So, does the proposed OSP/Evolved Expendable Launch Vehicle (EELV) architecture meet these needs of NASA’s?

If we assume successful, on-time development of the OSP, that architecture does indeed meet those needs (except that the proposed initiation date for crew return capability [no later than 2010] is four years beyond the Russian commitment to provide that capability).

But that’s a big “if.” Let’s look at the background.

 
X-33. NASA’s termination of the X-33 single-stage-to-orbit technology demonstrator was certainly a correct decision (although as I told this Subcommittee on April 10, 2000, I really regret the expenditure of over $1 billion and several years on a program that, like the National Aerospace Plane, was doomed to failure by its overambitious goals right from the beginning).

Space Launch Initiative (SLI).

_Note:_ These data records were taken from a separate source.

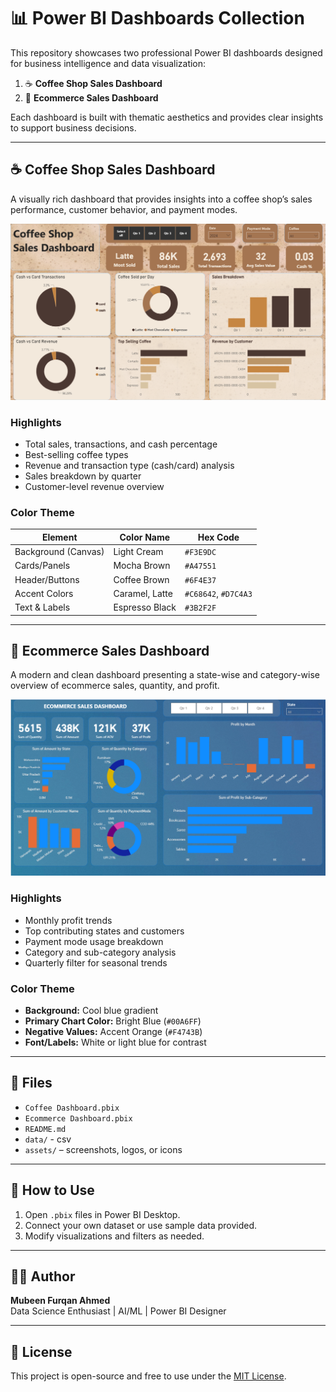 # 📊 Power BI Dashboards Collection

This repository showcases two professional Power BI dashboards designed for business intelligence and data visualization:

1. ☕ **Coffee Shop Sales Dashboard**
2. 🛒 **Ecommerce Sales Dashboard**

Each dashboard is built with thematic aesthetics and provides clear insights to support business decisions.

---

## ☕ Coffee Shop Sales Dashboard

A visually rich dashboard that provides insights into a coffee shop’s sales performance, customer behavior, and payment modes.

![Coffee Dashboard Preview](https://github.com/mubeenfa/PowerBi_Projects/blob/fb4db91827ca12ed37493678b8773cc1560e0c64/assets/coffee_dashboard.png)

### Highlights

- Total sales, transactions, and cash percentage
- Best-selling coffee types
- Revenue and transaction type (cash/card) analysis
- Sales breakdown by quarter
- Customer-level revenue overview

### Color Theme

| Element              | Color Name     | Hex Code   |
|----------------------|----------------|------------|
| Background (Canvas)  | Light Cream    | `#F3E9DC`  |
| Cards/Panels         | Mocha Brown    | `#A47551`  |
| Header/Buttons       | Coffee Brown   | `#6F4E37`  |
| Accent Colors        | Caramel, Latte | `#C68642`, `#D7C4A3`  |
| Text & Labels        | Espresso Black | `#3B2F2F`  |

---

## 🛒 Ecommerce Sales Dashboard

A modern and clean dashboard presenting a state-wise and category-wise overview of ecommerce sales, quantity, and profit.

![Ecommerce Dashboard Preview](https://github.com/mubeenfa/PowerBi_Projects/blob/4ba479dfd1461d18cda9ff769f24b463af09f2e5/assets/ecommerce_dashboard.png)

### Highlights

- Monthly profit trends
- Top contributing states and customers
- Payment mode usage breakdown
- Category and sub-category analysis
- Quarterly filter for seasonal trends

### Color Theme

- **Background:** Cool blue gradient
- **Primary Chart Color:** Bright Blue (`#00A6FF`)
- **Negative Values:** Accent Orange (`#F4743B`)
- **Font/Labels:** White or light blue for contrast

---

## 📁 Files

- `Coffee Dashboard.pbix`
- `Ecommerce Dashboard.pbix`
- `README.md`
- `data/` - csv
- `assets/` – screenshots, logos, or icons

---

## 🧠 How to Use

1. Open `.pbix` files in Power BI Desktop.
2. Connect your own dataset or use sample data provided.
3. Modify visualizations and filters as needed.

---

## 👨‍💻 Author

**Mubeen Furqan Ahmed**  
Data Science Enthusiast | AI/ML | Power BI Designer  

---

## 📄 License

This project is open-source and free to use under the [MIT License](LICENSE).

NASA’s subsequent decision to focus on a much more realistic two-stage-to-orbit architecture for the original SLI was also a wise one. As mentioned earlier, NASA has proposed to continue the evaluation of a reusable hydrocarbon-fueled first stage in the NGLT program, with significant cooperation from DoD. This evaluation could have some effect on the OSP development, in that the new ISTP proposal identifies the possibility of “OSP bridge to a new launcher” in 2016, but its major influence will be on the future (2009) NASA decision regarding a reusable booster. Contrary to NASA’s and the DoD National Aerospace Initiative’s focus on a hydrocarbon-fueled first stage, however, as I mentioned earlier, the Air Force Scientific Advisory Board’s Summer Hypersonics Study in 2000 concluded that a hydrogen-fueled first stage, whether rocket-powered or airbreathing, is better than a hydrocarbon-fueled one. Hence consideration of hydrogen-fueled boosters should not be dropped from the NGLT.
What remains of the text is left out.